__TASK PROMPT__:
Copy, from the entries below, each line in which the string "drop" appears.

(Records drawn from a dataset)
=== Section Start ===
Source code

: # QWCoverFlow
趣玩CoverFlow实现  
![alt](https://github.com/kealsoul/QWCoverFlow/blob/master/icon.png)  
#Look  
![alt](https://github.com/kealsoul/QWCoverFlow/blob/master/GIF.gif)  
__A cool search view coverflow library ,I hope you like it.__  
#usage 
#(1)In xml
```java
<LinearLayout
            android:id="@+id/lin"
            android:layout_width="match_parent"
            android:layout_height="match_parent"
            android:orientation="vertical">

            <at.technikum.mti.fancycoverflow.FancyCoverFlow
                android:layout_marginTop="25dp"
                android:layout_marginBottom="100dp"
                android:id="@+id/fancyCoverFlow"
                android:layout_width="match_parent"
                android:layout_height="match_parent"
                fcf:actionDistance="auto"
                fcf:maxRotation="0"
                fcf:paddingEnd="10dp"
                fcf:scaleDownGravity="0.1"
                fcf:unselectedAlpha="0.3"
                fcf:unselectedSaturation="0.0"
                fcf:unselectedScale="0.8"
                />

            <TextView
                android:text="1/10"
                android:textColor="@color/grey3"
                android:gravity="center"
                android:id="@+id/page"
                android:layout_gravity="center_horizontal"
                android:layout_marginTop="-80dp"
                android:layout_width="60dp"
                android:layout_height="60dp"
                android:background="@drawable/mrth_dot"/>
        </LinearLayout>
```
=== Section End ===
=== Section Start ===
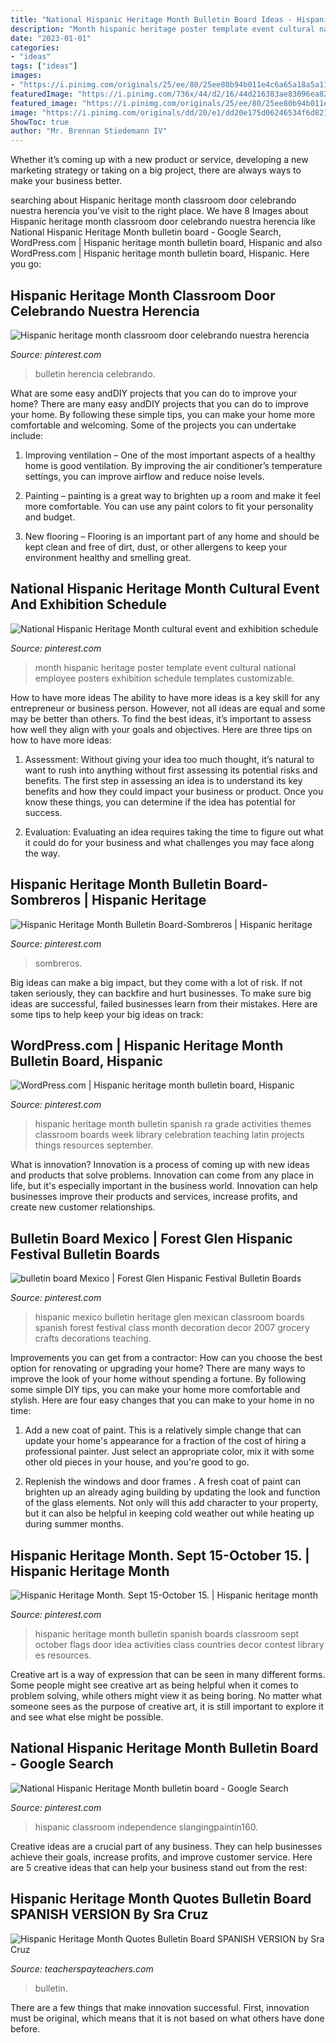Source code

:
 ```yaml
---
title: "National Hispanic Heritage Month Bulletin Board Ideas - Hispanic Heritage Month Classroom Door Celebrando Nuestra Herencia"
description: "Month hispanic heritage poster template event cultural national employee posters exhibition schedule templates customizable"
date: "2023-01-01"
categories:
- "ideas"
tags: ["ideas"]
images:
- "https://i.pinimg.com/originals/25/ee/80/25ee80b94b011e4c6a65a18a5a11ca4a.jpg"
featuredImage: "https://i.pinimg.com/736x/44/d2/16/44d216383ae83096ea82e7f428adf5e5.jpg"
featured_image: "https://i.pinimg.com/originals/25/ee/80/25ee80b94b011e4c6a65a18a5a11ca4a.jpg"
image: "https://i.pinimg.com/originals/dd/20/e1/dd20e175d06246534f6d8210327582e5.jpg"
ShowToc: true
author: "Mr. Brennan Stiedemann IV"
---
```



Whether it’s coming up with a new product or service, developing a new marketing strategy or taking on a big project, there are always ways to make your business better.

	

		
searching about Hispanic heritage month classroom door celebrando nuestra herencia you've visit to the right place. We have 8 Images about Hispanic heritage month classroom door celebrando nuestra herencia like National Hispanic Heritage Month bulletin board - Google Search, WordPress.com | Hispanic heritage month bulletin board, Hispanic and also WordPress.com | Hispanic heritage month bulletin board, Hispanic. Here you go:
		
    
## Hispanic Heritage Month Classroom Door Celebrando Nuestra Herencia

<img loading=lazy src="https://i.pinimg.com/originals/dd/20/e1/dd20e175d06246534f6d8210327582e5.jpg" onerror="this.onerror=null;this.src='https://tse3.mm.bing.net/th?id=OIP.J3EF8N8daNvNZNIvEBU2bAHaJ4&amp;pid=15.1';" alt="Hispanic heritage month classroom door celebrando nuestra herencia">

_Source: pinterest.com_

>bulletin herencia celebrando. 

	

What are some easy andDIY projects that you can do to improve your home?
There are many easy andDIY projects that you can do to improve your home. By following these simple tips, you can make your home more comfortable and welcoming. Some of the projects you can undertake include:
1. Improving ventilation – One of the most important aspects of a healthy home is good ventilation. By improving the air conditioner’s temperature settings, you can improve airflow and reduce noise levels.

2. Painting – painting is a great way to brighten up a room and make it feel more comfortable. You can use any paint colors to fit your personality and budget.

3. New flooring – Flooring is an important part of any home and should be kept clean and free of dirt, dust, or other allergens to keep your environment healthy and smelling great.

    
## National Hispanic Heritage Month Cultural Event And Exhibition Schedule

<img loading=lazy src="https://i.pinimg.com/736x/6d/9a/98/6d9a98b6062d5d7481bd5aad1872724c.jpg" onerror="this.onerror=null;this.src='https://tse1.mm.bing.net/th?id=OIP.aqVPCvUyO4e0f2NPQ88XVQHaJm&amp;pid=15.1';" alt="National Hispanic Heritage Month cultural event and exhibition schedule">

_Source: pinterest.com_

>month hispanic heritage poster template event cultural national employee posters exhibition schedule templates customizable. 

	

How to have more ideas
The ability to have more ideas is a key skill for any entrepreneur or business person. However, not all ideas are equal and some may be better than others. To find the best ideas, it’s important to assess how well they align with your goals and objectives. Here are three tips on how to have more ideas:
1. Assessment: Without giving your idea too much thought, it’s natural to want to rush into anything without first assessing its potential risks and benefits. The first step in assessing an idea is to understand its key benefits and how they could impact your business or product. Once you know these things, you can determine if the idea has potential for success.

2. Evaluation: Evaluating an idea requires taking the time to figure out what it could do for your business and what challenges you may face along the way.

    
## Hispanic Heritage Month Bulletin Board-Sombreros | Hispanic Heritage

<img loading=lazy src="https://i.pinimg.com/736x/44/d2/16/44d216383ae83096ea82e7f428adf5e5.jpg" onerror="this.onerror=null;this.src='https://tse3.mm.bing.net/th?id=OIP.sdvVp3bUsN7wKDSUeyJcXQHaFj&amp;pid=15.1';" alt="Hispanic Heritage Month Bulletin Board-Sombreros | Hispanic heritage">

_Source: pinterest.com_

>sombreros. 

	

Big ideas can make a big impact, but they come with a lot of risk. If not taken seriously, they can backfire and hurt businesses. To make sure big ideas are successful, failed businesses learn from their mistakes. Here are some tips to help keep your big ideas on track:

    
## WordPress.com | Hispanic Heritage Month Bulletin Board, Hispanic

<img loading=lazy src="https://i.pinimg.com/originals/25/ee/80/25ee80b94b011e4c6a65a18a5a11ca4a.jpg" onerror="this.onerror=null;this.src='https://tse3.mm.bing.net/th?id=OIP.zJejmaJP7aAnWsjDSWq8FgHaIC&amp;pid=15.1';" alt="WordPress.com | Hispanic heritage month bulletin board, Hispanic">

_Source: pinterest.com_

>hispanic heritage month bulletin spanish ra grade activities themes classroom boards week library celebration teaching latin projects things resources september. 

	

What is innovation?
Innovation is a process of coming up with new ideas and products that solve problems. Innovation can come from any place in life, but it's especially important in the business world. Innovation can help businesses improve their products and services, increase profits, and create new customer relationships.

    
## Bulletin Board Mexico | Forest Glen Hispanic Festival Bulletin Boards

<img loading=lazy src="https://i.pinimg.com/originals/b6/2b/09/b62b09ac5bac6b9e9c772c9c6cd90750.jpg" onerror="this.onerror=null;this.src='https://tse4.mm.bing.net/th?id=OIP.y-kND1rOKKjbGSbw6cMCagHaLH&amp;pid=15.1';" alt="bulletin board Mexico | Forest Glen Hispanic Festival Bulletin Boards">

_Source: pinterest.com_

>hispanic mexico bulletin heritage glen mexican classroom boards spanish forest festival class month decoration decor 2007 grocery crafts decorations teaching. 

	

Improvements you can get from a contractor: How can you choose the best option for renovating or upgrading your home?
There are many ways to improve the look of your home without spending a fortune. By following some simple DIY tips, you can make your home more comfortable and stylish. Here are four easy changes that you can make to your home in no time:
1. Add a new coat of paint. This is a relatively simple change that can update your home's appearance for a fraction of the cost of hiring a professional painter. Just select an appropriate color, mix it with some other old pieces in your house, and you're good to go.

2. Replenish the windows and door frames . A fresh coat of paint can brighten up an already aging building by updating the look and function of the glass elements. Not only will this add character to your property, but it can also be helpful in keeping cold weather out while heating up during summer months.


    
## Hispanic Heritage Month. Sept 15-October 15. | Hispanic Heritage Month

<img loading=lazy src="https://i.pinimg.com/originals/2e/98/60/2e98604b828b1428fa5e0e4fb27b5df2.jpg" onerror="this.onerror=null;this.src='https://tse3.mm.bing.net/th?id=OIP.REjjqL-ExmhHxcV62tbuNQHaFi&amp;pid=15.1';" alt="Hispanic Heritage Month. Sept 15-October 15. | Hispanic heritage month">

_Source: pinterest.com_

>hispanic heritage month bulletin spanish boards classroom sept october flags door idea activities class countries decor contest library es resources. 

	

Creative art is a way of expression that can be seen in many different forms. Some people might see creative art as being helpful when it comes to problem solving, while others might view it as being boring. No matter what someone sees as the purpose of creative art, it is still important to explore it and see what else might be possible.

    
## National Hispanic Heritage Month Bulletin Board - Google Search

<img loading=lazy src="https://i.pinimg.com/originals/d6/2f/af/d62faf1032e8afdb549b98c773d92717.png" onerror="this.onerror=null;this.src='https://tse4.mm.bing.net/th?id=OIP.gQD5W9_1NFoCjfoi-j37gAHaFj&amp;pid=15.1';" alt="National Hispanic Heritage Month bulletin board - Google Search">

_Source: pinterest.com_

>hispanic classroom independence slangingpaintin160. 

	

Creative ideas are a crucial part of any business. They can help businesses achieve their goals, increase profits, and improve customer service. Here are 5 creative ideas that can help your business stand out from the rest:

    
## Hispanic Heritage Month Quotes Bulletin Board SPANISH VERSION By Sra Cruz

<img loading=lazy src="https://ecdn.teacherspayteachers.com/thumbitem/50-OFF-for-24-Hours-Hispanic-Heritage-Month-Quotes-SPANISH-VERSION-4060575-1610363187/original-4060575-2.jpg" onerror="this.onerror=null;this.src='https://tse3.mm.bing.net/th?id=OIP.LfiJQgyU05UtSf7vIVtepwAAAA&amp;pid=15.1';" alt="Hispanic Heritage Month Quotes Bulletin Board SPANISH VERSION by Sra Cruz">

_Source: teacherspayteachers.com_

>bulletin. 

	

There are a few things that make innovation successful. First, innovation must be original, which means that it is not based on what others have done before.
=== Section End ===
=== Section Start ===
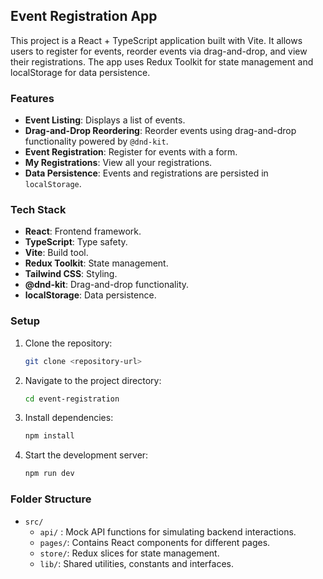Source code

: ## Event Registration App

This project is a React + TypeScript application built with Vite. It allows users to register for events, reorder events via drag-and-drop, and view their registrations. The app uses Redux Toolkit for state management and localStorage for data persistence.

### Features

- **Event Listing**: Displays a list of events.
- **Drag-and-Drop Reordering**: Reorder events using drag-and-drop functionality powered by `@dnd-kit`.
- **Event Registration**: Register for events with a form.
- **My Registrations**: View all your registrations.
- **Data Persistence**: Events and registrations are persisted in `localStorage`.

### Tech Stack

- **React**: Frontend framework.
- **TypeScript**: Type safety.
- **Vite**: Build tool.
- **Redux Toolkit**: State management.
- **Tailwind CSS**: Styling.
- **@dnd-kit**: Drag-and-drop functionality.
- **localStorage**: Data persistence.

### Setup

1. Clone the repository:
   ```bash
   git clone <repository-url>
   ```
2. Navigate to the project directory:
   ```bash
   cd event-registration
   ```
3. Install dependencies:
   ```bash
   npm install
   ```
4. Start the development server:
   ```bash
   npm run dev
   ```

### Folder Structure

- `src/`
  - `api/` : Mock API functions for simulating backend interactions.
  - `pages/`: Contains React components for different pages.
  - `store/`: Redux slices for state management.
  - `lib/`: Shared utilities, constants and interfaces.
=== Section End ===
__EXERCISE RESPONSE__:
This project is a React + TypeScript application built with Vite. It allows users to register for events, reorder events via drag-and-drop, and view their registrations. The app uses Redux Toolkit for state management and localStorage for data persistence.
- **Drag-and-Drop Reordering**: Reorder events using drag-and-drop functionality powered by `@dnd-kit`.
- **@dnd-kit**: Drag-and-drop functionality.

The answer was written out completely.